_Extracted records_:
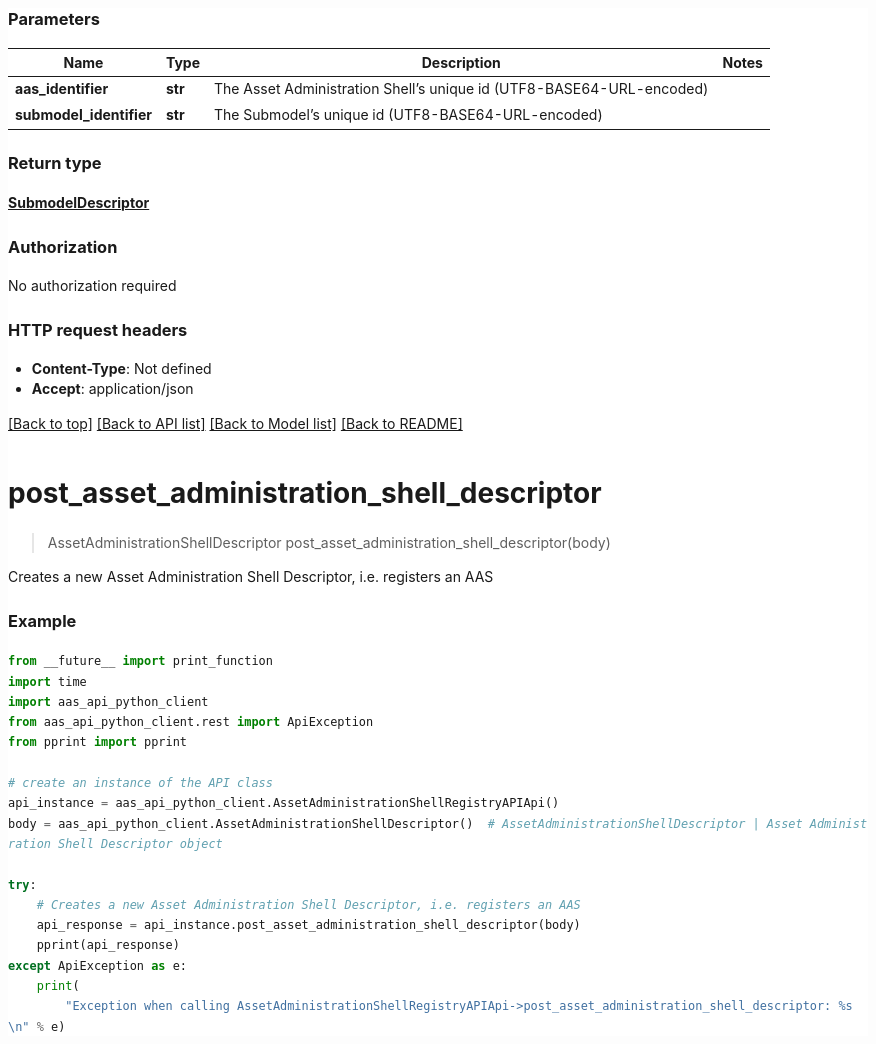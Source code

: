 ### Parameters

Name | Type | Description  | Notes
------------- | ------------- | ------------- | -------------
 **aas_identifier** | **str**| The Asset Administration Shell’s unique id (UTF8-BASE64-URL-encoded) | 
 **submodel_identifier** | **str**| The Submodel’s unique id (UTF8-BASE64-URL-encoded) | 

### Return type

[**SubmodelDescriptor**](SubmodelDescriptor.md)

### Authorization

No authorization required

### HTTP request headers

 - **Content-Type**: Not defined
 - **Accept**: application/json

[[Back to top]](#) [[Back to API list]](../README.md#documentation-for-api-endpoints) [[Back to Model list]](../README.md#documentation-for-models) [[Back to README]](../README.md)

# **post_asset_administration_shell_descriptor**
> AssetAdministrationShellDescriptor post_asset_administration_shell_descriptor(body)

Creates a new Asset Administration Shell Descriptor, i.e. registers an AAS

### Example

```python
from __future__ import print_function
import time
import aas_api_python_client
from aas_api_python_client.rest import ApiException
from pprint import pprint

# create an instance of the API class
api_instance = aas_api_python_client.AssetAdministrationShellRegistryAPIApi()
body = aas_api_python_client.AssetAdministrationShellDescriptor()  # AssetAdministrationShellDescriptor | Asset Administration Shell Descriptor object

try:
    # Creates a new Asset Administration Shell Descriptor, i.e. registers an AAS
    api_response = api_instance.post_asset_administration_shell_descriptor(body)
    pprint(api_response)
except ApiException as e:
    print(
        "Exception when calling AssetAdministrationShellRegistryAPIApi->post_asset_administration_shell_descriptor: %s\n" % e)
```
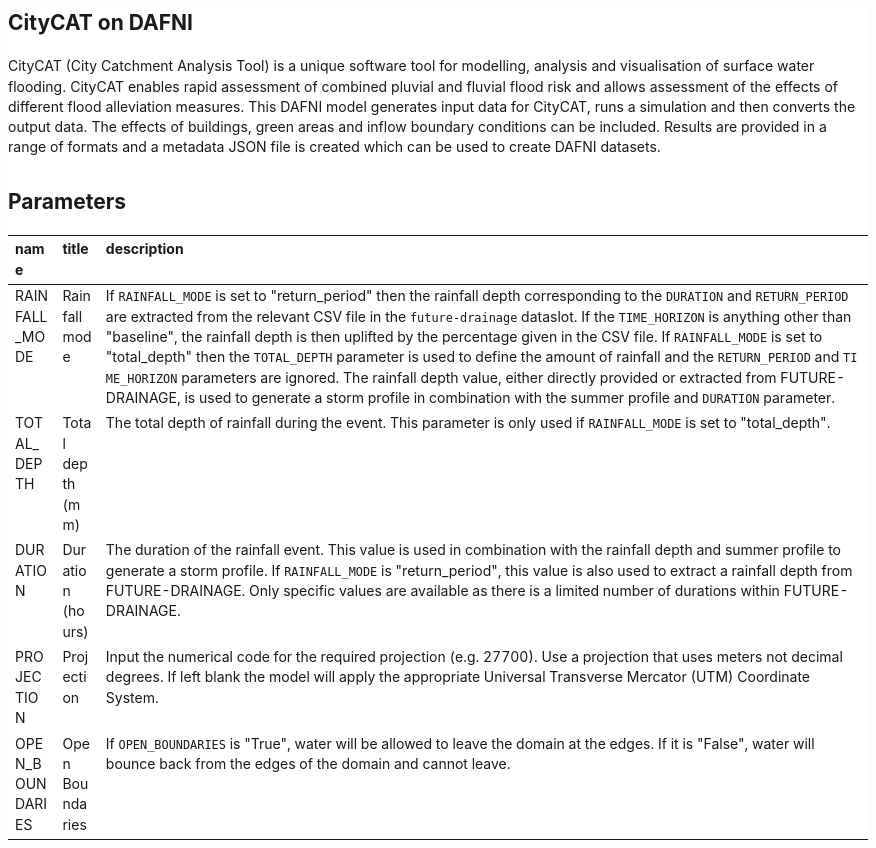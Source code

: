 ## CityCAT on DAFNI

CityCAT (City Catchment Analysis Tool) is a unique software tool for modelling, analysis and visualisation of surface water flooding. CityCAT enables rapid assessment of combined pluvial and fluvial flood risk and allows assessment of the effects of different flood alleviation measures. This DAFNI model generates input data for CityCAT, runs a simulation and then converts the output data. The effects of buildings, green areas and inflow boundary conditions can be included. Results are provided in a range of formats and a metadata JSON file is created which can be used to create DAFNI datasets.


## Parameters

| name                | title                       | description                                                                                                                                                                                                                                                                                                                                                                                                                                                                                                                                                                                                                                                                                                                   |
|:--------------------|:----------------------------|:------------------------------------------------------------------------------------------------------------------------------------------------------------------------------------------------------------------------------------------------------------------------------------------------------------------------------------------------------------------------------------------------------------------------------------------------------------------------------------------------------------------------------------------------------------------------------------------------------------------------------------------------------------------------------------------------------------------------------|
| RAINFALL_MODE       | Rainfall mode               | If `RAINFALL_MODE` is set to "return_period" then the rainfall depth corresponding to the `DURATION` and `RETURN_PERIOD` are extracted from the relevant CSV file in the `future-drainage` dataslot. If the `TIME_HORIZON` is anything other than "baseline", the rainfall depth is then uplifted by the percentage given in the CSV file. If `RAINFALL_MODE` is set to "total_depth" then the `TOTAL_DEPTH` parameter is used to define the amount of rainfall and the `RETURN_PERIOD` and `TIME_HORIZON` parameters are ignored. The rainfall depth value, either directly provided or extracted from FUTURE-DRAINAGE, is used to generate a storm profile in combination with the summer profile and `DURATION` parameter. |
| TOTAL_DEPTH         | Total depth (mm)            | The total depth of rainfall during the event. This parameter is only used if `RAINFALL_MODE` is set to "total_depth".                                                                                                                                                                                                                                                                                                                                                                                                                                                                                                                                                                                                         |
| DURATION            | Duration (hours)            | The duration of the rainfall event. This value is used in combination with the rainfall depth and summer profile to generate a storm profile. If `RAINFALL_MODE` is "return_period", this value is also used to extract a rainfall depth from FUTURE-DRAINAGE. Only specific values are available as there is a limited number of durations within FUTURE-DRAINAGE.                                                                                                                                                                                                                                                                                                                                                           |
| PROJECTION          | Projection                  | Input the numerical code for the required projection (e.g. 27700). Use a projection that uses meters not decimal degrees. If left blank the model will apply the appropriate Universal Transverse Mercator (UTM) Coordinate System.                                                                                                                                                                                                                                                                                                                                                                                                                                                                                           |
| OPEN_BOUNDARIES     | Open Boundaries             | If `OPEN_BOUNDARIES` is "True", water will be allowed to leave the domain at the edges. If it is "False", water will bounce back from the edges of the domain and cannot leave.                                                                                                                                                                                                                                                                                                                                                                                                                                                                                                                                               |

_Prompt_: Every line above that holds the word "import" should be copied out.

_Task solution_:
from __future__ import print_function
import time
import aas_api_python_client
from aas_api_python_client.rest import ApiException
from pprint import pprint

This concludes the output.